-- GOAL OF THE EXERCISE --
Find all the lines in the entries below that hold the word "TouchOptimizedButton" and copy them.

--- START ---

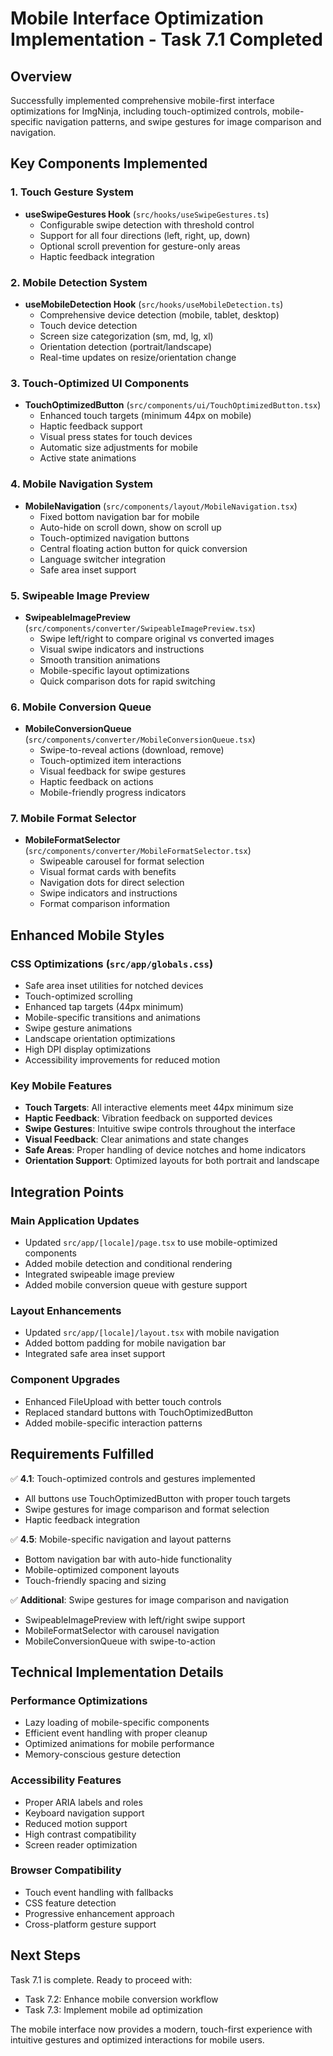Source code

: # Mobile Interface Optimization Implementation - Task 7.1 Completed

## Overview
Successfully implemented comprehensive mobile-first interface optimizations for ImgNinja, including touch-optimized controls, mobile-specific navigation patterns, and swipe gestures for image comparison and navigation.

## Key Components Implemented

### 1. Touch Gesture System
- **useSwipeGestures Hook** (`src/hooks/useSwipeGestures.ts`)
  - Configurable swipe detection with threshold control
  - Support for all four directions (left, right, up, down)
  - Optional scroll prevention for gesture-only areas
  - Haptic feedback integration

### 2. Mobile Detection System
- **useMobileDetection Hook** (`src/hooks/useMobileDetection.ts`)
  - Comprehensive device detection (mobile, tablet, desktop)
  - Touch device detection
  - Screen size categorization (sm, md, lg, xl)
  - Orientation detection (portrait/landscape)
  - Real-time updates on resize/orientation change

### 3. Touch-Optimized UI Components
- **TouchOptimizedButton** (`src/components/ui/TouchOptimizedButton.tsx`)
  - Enhanced touch targets (minimum 44px on mobile)
  - Haptic feedback support
  - Visual press states for touch devices
  - Automatic size adjustments for mobile
  - Active state animations

### 4. Mobile Navigation System
- **MobileNavigation** (`src/components/layout/MobileNavigation.tsx`)
  - Fixed bottom navigation bar for mobile
  - Auto-hide on scroll down, show on scroll up
  - Touch-optimized navigation buttons
  - Central floating action button for quick conversion
  - Language switcher integration
  - Safe area inset support

### 5. Swipeable Image Preview
- **SwipeableImagePreview** (`src/components/converter/SwipeableImagePreview.tsx`)
  - Swipe left/right to compare original vs converted images
  - Visual swipe indicators and instructions
  - Smooth transition animations
  - Mobile-specific layout optimizations
  - Quick comparison dots for rapid switching

### 6. Mobile Conversion Queue
- **MobileConversionQueue** (`src/components/converter/MobileConversionQueue.tsx`)
  - Swipe-to-reveal actions (download, remove)
  - Touch-optimized item interactions
  - Visual feedback for swipe gestures
  - Haptic feedback on actions
  - Mobile-friendly progress indicators

### 7. Mobile Format Selector
- **MobileFormatSelector** (`src/components/converter/MobileFormatSelector.tsx`)
  - Swipeable carousel for format selection
  - Visual format cards with benefits
  - Navigation dots for direct selection
  - Swipe indicators and instructions
  - Format comparison information

## Enhanced Mobile Styles

### CSS Optimizations (`src/app/globals.css`)
- Safe area inset utilities for notched devices
- Touch-optimized scrolling
- Enhanced tap targets (44px minimum)
- Mobile-specific transitions and animations
- Swipe gesture animations
- Landscape orientation optimizations
- High DPI display optimizations
- Accessibility improvements for reduced motion

### Key Mobile Features
- **Touch Targets**: All interactive elements meet 44px minimum size
- **Haptic Feedback**: Vibration feedback on supported devices
- **Swipe Gestures**: Intuitive swipe controls throughout the interface
- **Visual Feedback**: Clear animations and state changes
- **Safe Areas**: Proper handling of device notches and home indicators
- **Orientation Support**: Optimized layouts for both portrait and landscape

## Integration Points

### Main Application Updates
- Updated `src/app/[locale]/page.tsx` to use mobile-optimized components
- Added mobile detection and conditional rendering
- Integrated swipeable image preview
- Added mobile conversion queue with gesture support

### Layout Enhancements
- Updated `src/app/[locale]/layout.tsx` with mobile navigation
- Added bottom padding for mobile navigation bar
- Integrated safe area inset support

### Component Upgrades
- Enhanced FileUpload with better touch controls
- Replaced standard buttons with TouchOptimizedButton
- Added mobile-specific interaction patterns

## Requirements Fulfilled

✅ **4.1**: Touch-optimized controls and gestures implemented
- All buttons use TouchOptimizedButton with proper touch targets
- Swipe gestures for image comparison and format selection
- Haptic feedback integration

✅ **4.5**: Mobile-specific navigation and layout patterns
- Bottom navigation bar with auto-hide functionality
- Mobile-optimized component layouts
- Touch-friendly spacing and sizing

✅ **Additional**: Swipe gestures for image comparison and navigation
- SwipeableImagePreview with left/right swipe support
- MobileFormatSelector with carousel navigation
- MobileConversionQueue with swipe-to-action

## Technical Implementation Details

### Performance Optimizations
- Lazy loading of mobile-specific components
- Efficient event handling with proper cleanup
- Optimized animations for mobile performance
- Memory-conscious gesture detection

### Accessibility Features
- Proper ARIA labels and roles
- Keyboard navigation support
- Reduced motion support
- High contrast compatibility
- Screen reader optimization

### Browser Compatibility
- Touch event handling with fallbacks
- CSS feature detection
- Progressive enhancement approach
- Cross-platform gesture support

## Next Steps
Task 7.1 is complete. Ready to proceed with:
- Task 7.2: Enhance mobile conversion workflow
- Task 7.3: Implement mobile ad optimization

The mobile interface now provides a modern, touch-first experience with intuitive gestures and optimized interactions for mobile users.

--- END ---

-- ANSWER TO THIS EXERCISE --
- **TouchOptimizedButton** (`src/components/ui/TouchOptimizedButton.tsx`)
- Replaced standard buttons with TouchOptimizedButton
- All buttons use TouchOptimizedButton with proper touch targets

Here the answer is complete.